PKK bu mecraya çekilmek isteniyor. Dert, dava bu. Ne kadar olur bu? O PKK’nın stratejik kararı, beni ilgilendirmez. Ben yine söylüyorum, mümkün olduğu kadar şiddet hasmın işine yarıyorsa, insan yüreğine taş basarak bu şiddeti yapmamalı. Bizi aldattılar lafı bence gerçekçi değildir. İzleme komitesi adaya gönderilebilseydi büyük ihtimalle KCK’ya silah bırakma çağrısı yapacaktı. Şu anda çıkıyor Yalçın Akdoğan diye bir beyefendi, Abdullah Öcalan’ı göklere çıkarıyor. Tespitleri doğru olabilir ama bir yandan da Öcalan’ın buradaki arkadaşlarıyla görüşmemesi için 45 günden beri engel çıkarıyorsunuz. Bu işi durdurma konusunda yüzde yüz etkili olacaksa neden bu fonksiyonu devreye sokmuyorsunuz?

Yüzde 13 oranında oy alınması sizce HDP’ye bu dönemde farklı bir misyon yüklüyor mu? PKK’ya ilişkin duruşunda örneğin bir farklılık gerektirir mi?

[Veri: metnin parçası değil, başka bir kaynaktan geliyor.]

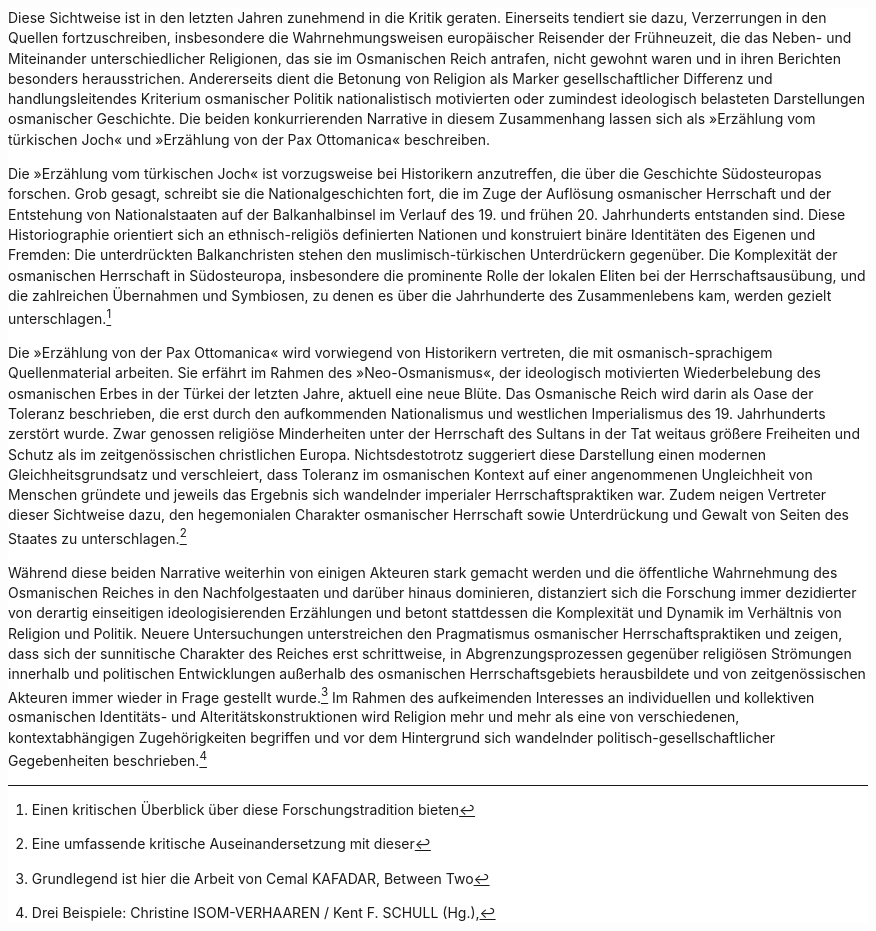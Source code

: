 Diese Sichtweise ist in den letzten Jahren zunehmend in die Kritik
geraten. Einerseits tendiert sie dazu, Verzerrungen in den Quellen
fortzuschreiben, insbesondere die Wahrnehmungsweisen europäischer
Reisender der Frühneuzeit, die das Neben- und Miteinander
unterschiedlicher Religionen, das sie im Osmanischen Reich antrafen,
nicht gewohnt waren und in ihren Berichten besonders herausstrichen.
Andererseits dient die Betonung von Religion als Marker
gesellschaftlicher Differenz und handlungsleitendes Kriterium
osmanischer Politik nationalistisch motivierten oder zumindest
ideologisch belasteten Darstellungen osmanischer Geschichte. Die beiden
konkurrierenden Narrative in diesem Zusammenhang lassen sich als
»Erzählung vom türkischen Joch« und »Erzählung von der Pax Ottomanica«
beschreiben.

Die »Erzählung vom türkischen Joch« ist vorzugsweise bei Historikern
anzutreffen, die über die Geschichte Südosteuropas forschen. Grob
gesagt, schreibt sie die Nationalgeschichten fort, die im Zuge der
Auflösung osmanischer Herrschaft und der Entstehung von Nationalstaaten
auf der Balkanhalbinsel im Verlauf des 19. und frühen 20. Jahrhunderts
entstanden sind. Diese Historiographie orientiert sich an
ethnisch-religiös definierten Nationen und konstruiert binäre
Identitäten des Eigenen und Fremden: Die unterdrückten Balkanchristen
stehen den muslimisch-türkischen Unterdrückern gegenüber. Die
Komplexität der osmanischen Herrschaft in Südosteuropa, insbesondere die
prominente Rolle der lokalen Eliten bei der Herrschaftsausübung, und die
zahlreichen Übernahmen und Symbiosen, zu denen es über die Jahrhunderte
des Zusammenlebens kam, werden gezielt unterschlagen.[^26]

Die »Erzählung von der Pax Ottomanica« wird vorwiegend von Historikern
vertreten, die mit osmanisch-sprachigem Quellenmaterial arbeiten. Sie
erfährt im Rahmen des »Neo-Osmanismus«, der ideologisch motivierten
Wiederbelebung des osmanischen Erbes in der Türkei der letzten Jahre,
aktuell eine neue Blüte. Das Osmanische Reich wird darin als Oase der
Toleranz beschrieben, die erst durch den aufkommenden Nationalismus und
westlichen Imperialismus des 19. Jahrhunderts zerstört wurde. Zwar
genossen religiöse Minderheiten unter der Herrschaft des Sultans in der
Tat weitaus größere Freiheiten und Schutz als im zeitgenössischen
christlichen Europa. Nichtsdestotrotz suggeriert diese Darstellung einen
modernen Gleichheitsgrundsatz und verschleiert, dass Toleranz im
osmanischen Kontext auf einer angenommenen Ungleichheit von Menschen
gründete und jeweils das Ergebnis sich wandelnder imperialer
Herrschaftspraktiken war. Zudem neigen Vertreter dieser Sichtweise dazu,
den hegemonialen Charakter osmanischer Herrschaft sowie Unterdrückung
und Gewalt von Seiten des Staates zu unterschlagen.[^27]

Während diese beiden Narrative weiterhin von einigen Akteuren stark
gemacht werden und die öffentliche Wahrnehmung des Osmanischen Reiches
in den Nachfolgestaaten und darüber hinaus dominieren, distanziert sich
die Forschung immer dezidierter von derartig einseitigen
ideologisierenden Erzählungen und betont stattdessen die Komplexität und
Dynamik im Verhältnis von Religion und Politik. Neuere Untersuchungen
unterstreichen den Pragmatismus osmanischer Herrschaftspraktiken und
zeigen, dass sich der sunnitische Charakter des Reiches erst
schrittweise, in Abgrenzungsprozessen gegenüber religiösen Strömungen
innerhalb und politischen Entwicklungen außerhalb des osmanischen
Herrschaftsgebiets herausbildete und von zeitgenössischen Akteuren immer
wieder in Frage gestellt wurde.[^28] Im Rahmen des aufkeimenden
Interesses an individuellen und kollektiven osmanischen Identitäts- und
Alteritätskonstruktionen wird Religion mehr und mehr als eine von
verschiedenen, kontextabhängigen Zugehörigkeiten begriffen und vor dem
Hintergrund sich wandelnder politisch-gesellschaftlicher Gegebenheiten
beschrieben.[^29]


[^1]: Angelehnt an Denise KLEIN, Osmanisches Reich, in: Ralf ELGER
[^2]: Um die Lektüre zu erleichtern, folgt die Schreibung osmanischer
[^3]: 1596 nach christlicher Zeitrechnung.
[^4]: Die Gesamtheit der vom Propheten befolgten Gebräuche, die bei den
[^5]: 1572 nach Christi Geburt. Der Niedergang des türkischen Reiches
[^6]: انوار التنزيل (herabgestiegenes Licht). So nennen die Muselmanen
[^7]: روضة العلما (Garten der Gelehrten). Unter diesem Namen kommen
[^8]: تفسير قاضى (Die Erläuterungen des Kadi, der Korankommentar).
[^9]: روضة الاخبار (Garten der Botschaften). Auch unter diesem Titel
[^10]: ربيع الابرار (Frühling der Gerechten).
[^11]: Zamakhsari war ein arabischer Schriftsteller.
[^12]: وصول حكم zu deutsch: die Methode der Regierung.
[^13]: نظام العالم zu deutsch: die Ordnung der Welt.
[^14]: Scheriat, das muselmanische Gesetz.
[^15]: Raja sind christliche Untertanen der Türkei, die kharadsch
[^16]: \[Anm. DKlein: »Araber« ist hier nicht wörtlich zu verstehen,
[^17]: Nach christlicher Zeitrechnung vom 7. Oktober 1592 bis 26. Sept.
[^18]: Der Verfasser meint den Sieg Thomas Erdödys und seiner Genossen
[^19]: Gesamtheit der vom Sultan erlassenen Gesetze.
[^20]: Wörtlich: »korrekt«, ein Kürzel auf osmanischen Dokumenten, das
[^21]: *Çörek* ist ein meist rundes Hefeteiggebäck. *Simit* ist ein
[^22]: *Zimmî* bezeichnet einen nichtmuslimischen »Schutzbefohlenen« des
[^23]: Dieser Bäcker, Coco oder Çoço, wird in einem anderen Eintrag
[^24]: *Zimmî* bezeichnet einen nichtmuslimischen »Schutzbefohlenen« des
[^25]: Dieser Bäcker, Coco oder Çoço, wird in einem anderen Eintrag
[^26]: Einen kritischen Überblick über diese Forschungstradition bieten
[^27]: Eine umfassende kritische Auseinandersetzung mit dieser
[^28]: Grundlegend ist hier die Arbeit von Cemal KAFADAR, Between Two
[^29]: Drei Beispiele: Christine ISOM-VERHAAREN / Kent F. SCHULL (Hg.),
[^30]: Einen neueren Überblick über die Forschung zur
[^31]: Zur Forschung über Akhisarî und sein Opus vgl. Muhammed ARUÇI /
[^32]: Mehmet İPŞIRLI, Hasan Kâfî el-Akhisarî ve Devlet Düzenine Ait
[^33]: Ähnliche Ideen finden sich im christlichen Europa des
[^34]: Zur Idee der Weltordnung bei den Osmanen vgl. Gottfried HAGEN,
[^35]: İPŞIRLI, Hasan Kâfî el-Akhisarî, S. 253; die entsprechende Stelle
[^36]: Kostümbücher erfreuten sich im frühneuzeitlichen Europa großer
[^37]: Zum Rålamb Kostümalbum vgl. Karin ÅDAHL (Hg.), The Sultan's
[^38]: Zu osmanischer Kleidung vgl. Suraiya FAROQHI / Christoph NEUMANN
[^39]: Zur Figur des »Stadtjungen« in zeitgenössischen Texten und
[^40]: Zur Kleidung von Sufis vgl. Jürgen W. FREMBGEN, Kleidung und
[^41]: Silvyo OVADYA, Osmanlı'da Yahudi Kıyafetleri, o.O., o.D.
[^42]: 85 Numaralı Mühimme Defteri (1040--1041 \[1042\]/1630--1631
[^43]: Zu Konversion und Kleidung vgl. Marc David BAER, Honored by the
[^44]: Donald QUATAERT, Clothing Laws, State, and Society in the Ottoman
[^45]: 85 Numaralı Mühimme Defteri (1040--1041 \[1042\]/1630--1631
[^46]: Tülün DEĞIRMENCI, An Illustrated Mecmua. The Commoners' Voice and
[^47]: Zum kulturellen Leben dieser Epoche vgl. Shirine HAMADEH, The
[^48]: Ersterer Autor moniert zudem die Überschreitung religiöser
[^49]: So etwa in einem ferman zur Kleidung muslimischer Frauen in
[^50]: Zur (Nicht-)befolgung von Kleiderordnungen vgl. MURPHEY, Forms of
[^51]: Zu osmanischen Kadiamtsregistern vgl. Suraiya FAROQHI, Sidјill
[^52]: Zu osmanischen Zünften vgl. Eunjeong YI, Guild Dynamics in
[^53]: Zu Soldaten in Handwerkerzünften vgl. Gülay Yılmaz DIKO, Blurred
[^54]: Lehrlinge sind, ebenso wie Mit- und Hilfsarbeiter oder
[^55]: Über das Zusammenleben in der engen und gleichzeitig religiös und
[^56]: Ein Beispiel für Ärger wegen unrechtmäßiger Ausweitung des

Bunların hiç birisi reel politikaya uygun değil. Gerçekle uyuşmuyor. Kürt hareketinin gerçekleri var. Birisi Kandil, birisi Avrupa diasporası, şimdi bir de Suriye’de PYD eklendi. Bizim devleti yönetenler dün Kuzey Irak’ı bile gerçek kabul etmiyorlardı. Zamanında dedik ki “Bunlarla bir ilişki kurun. Yarın başkası gelir, geri kalırsınız.” Zamanında bu devlet Milli Güvenlik Siyaset Belgesi’nde orada kurulacak bir devleti savaş sebebi saydılar. Sonra sordum onlara neden savaşmıyorsunuz diye, “Biz ABD’nin geleceğini bilmiyorduk” dediler. Öngörüsü olmayan devlet adamlarının getirdiği noktadır bu. Kobani meselesi olduğunda ben doğrudan Muharrem Yılmaz’ın yanına gittim, “Burada oluşan durum Kuzey Irak’tan farklı değil. Bu adamlar vatandaş değil, nüfus kağıdı yok, mülkiyet sahibi olamıyorlar. İlk defa burada bunların eline toprak sahibi olma imkanı geçti ellerine. Bunlarla ilişki kurun” dedim. Sayın Cumhurbaşkanı’na da söyledim. PYD’yi yanlış değerlendiriyorsunuz dedim, PKK ile ilişkisi olabilir. Ama O’nu “Kendi toprağını savunan bir mücahitler ordusu, bir kurtuluş örgütü gibi görün” dedim. Teşhis yanlış olduğu için tedavi de yanlış. Şimdi ne oldu ABD, “PYD bizim müttefikimiz, ona dokunmayın” dedi. Hadi dokunun bakalım dokunabiliyorsanız. PKK sorunuza gelince… Şimdi belli ki bundan sonra Kürtlerin Ortadoğu’da belli bir fonksiyonu olacak. Öyle araç yakmak gibi, yol kesmek gibi toplumu tedirgin eden eylemlerin yapılması doğru değil. Bunlar devrimci tavırlar değildir. İki meşru müdafaa hariç behemehal Türkiye’de şiddetin durdurulmasının yolları aranmalıdır. Eğer bu görev KCK’ya düşüyorsa… KCK’nın da bizim yani HDP’nin demokrasi standardını yükseltme konusunda engel olacağını sanmıyorum. Bizim demokratik standartları yükseltmemiz, KCK’yı rahatsız etmez bence tam tersine mutlu olurlar.